[Items from a data source]
= Beginning of Section =

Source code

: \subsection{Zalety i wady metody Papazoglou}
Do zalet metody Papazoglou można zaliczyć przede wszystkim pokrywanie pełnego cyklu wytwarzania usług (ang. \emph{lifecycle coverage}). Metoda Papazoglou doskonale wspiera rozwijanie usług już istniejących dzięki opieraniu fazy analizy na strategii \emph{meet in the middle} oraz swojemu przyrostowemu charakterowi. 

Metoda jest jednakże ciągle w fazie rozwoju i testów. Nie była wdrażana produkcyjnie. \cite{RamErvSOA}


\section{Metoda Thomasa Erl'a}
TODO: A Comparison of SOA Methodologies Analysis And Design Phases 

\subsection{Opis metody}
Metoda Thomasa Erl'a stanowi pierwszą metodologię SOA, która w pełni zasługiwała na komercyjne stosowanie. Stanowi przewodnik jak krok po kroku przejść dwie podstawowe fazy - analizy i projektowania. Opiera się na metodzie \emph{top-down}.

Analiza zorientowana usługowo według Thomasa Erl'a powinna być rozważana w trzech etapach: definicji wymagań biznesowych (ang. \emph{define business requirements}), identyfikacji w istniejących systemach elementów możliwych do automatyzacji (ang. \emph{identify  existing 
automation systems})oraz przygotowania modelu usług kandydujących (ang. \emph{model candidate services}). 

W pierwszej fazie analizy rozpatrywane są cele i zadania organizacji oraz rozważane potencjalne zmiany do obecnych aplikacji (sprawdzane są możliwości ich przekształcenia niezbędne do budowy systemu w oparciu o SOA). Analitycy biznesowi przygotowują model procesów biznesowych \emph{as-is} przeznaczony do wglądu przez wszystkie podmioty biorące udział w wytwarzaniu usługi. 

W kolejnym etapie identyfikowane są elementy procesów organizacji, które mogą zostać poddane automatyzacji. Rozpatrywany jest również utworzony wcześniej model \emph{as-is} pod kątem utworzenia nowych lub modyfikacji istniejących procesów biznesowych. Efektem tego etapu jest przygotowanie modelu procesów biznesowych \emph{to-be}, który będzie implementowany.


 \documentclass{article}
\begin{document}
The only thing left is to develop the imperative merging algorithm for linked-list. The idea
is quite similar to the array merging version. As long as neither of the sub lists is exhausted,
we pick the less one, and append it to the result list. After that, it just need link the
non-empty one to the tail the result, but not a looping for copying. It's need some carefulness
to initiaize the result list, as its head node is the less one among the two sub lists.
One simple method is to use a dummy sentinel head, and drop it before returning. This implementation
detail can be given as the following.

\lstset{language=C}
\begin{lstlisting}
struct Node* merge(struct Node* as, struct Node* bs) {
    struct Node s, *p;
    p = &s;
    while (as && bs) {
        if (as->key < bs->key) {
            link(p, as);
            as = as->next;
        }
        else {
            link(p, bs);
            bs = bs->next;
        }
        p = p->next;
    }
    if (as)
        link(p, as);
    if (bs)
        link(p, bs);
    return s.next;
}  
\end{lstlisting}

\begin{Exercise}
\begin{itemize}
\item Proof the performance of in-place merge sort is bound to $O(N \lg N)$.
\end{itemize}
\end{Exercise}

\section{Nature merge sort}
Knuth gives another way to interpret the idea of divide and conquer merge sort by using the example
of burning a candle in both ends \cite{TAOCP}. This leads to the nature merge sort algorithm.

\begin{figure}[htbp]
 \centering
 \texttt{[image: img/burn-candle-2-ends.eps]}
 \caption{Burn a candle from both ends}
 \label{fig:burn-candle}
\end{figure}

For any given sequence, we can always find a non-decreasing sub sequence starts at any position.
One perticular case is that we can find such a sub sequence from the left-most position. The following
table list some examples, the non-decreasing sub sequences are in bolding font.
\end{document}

= End of Section =

Task brief = Write out the records again so that each line matches the original exactly.

Finished exercise =
Source code

: \subsection{Zalety i wady metody Papazoglou}
Do zalet metody Papazoglou można zaliczyć przede wszystkim pokrywanie pełnego cyklu wytwarzania usług (ang. \emph{lifecycle coverage}). Metoda Papazoglou doskonale wspiera rozwijanie usług już istniejących dzięki opieraniu fazy analizy na strategii \emph{meet in the middle} oraz swojemu przyrostowemu charakterowi. 

Metoda jest jednakże ciągle w fazie rozwoju i testów. Nie była wdrażana produkcyjnie. \cite{RamErvSOA}


\section{Metoda Thomasa Erl'a}
TODO: A Comparison of SOA Methodologies Analysis And Design Phases 

\subsection{Opis metody}
Metoda Thomasa Erl'a stanowi pierwszą metodologię SOA, która w pełni zasługiwała na komercyjne stosowanie. Stanowi przewodnik jak krok po kroku przejść dwie podstawowe fazy - analizy i projektowania. Opiera się na metodzie \emph{top-down}.

Analiza zorientowana usługowo według Thomasa Erl'a powinna być rozważana w trzech etapach: definicji wymagań biznesowych (ang. \emph{define business requirements}), identyfikacji w istniejących systemach elementów możliwych do automatyzacji (ang. \emph{identify  existing 
automation systems})oraz przygotowania modelu usług kandydujących (ang. \emph{model candidate services}). 

W pierwszej fazie analizy rozpatrywane są cele i zadania organizacji oraz rozważane potencjalne zmiany do obecnych aplikacji (sprawdzane są możliwości ich przekształcenia niezbędne do budowy systemu w oparciu o SOA). Analitycy biznesowi przygotowują model procesów biznesowych \emph{as-is} przeznaczony do wglądu przez wszystkie podmioty biorące udział w wytwarzaniu usługi. 

W kolejnym etapie identyfikowane są elementy procesów organizacji, które mogą zostać poddane automatyzacji. Rozpatrywany jest również utworzony wcześniej model \emph{as-is} pod kątem utworzenia nowych lub modyfikacji istniejących procesów biznesowych. Efektem tego etapu jest przygotowanie modelu procesów biznesowych \emph{to-be}, który będzie implementowany.


 \documentclass{article}
\begin{document}
The only thing left is to develop the imperative merging algorithm for linked-list. The idea
is quite similar to the array merging version. As long as neither of the sub lists is exhausted,
we pick the less one, and append it to the result list. After that, it just need link the
non-empty one to the tail the result, but not a looping for copying. It's need some carefulness
to initiaize the result list, as its head node is the less one among the two sub lists.
One simple method is to use a dummy sentinel head, and drop it before returning. This implementation
detail can be given as the following.

\lstset{language=C}
\begin{lstlisting}
struct Node* merge(struct Node* as, struct Node* bs) {
    struct Node s, *p;
    p = &s;
    while (as && bs) {
        if (as->key < bs->key) {
            link(p, as);
            as = as->next;
        }
        else {
            link(p, bs);
            bs = bs->next;
        }
        p = p->next;
    }
    if (as)
        link(p, as);
    if (bs)
        link(p, bs);
    return s.next;
}  
\end{lstlisting}

\begin{Exercise}
\begin{itemize}
\item Proof the performance of in-place merge sort is bound to $O(N \lg N)$.
\end{itemize}
\end{Exercise}

\section{Nature merge sort}
Knuth gives another way to interpret the idea of divide and conquer merge sort by using the example
of burning a candle in both ends \cite{TAOCP}. This leads to the nature merge sort algorithm.

\begin{figure}[htbp]
 \centering
 \texttt{[image: img/burn-candle-2-ends.eps]}
 \caption{Burn a candle from both ends}
 \label{fig:burn-candle}
\end{figure}

For any given sequence, we can always find a non-decreasing sub sequence starts at any position.
One perticular case is that we can find such a sub sequence from the left-most position. The following
table list some examples, the non-decreasing sub sequences are in bolding font.
\end{document}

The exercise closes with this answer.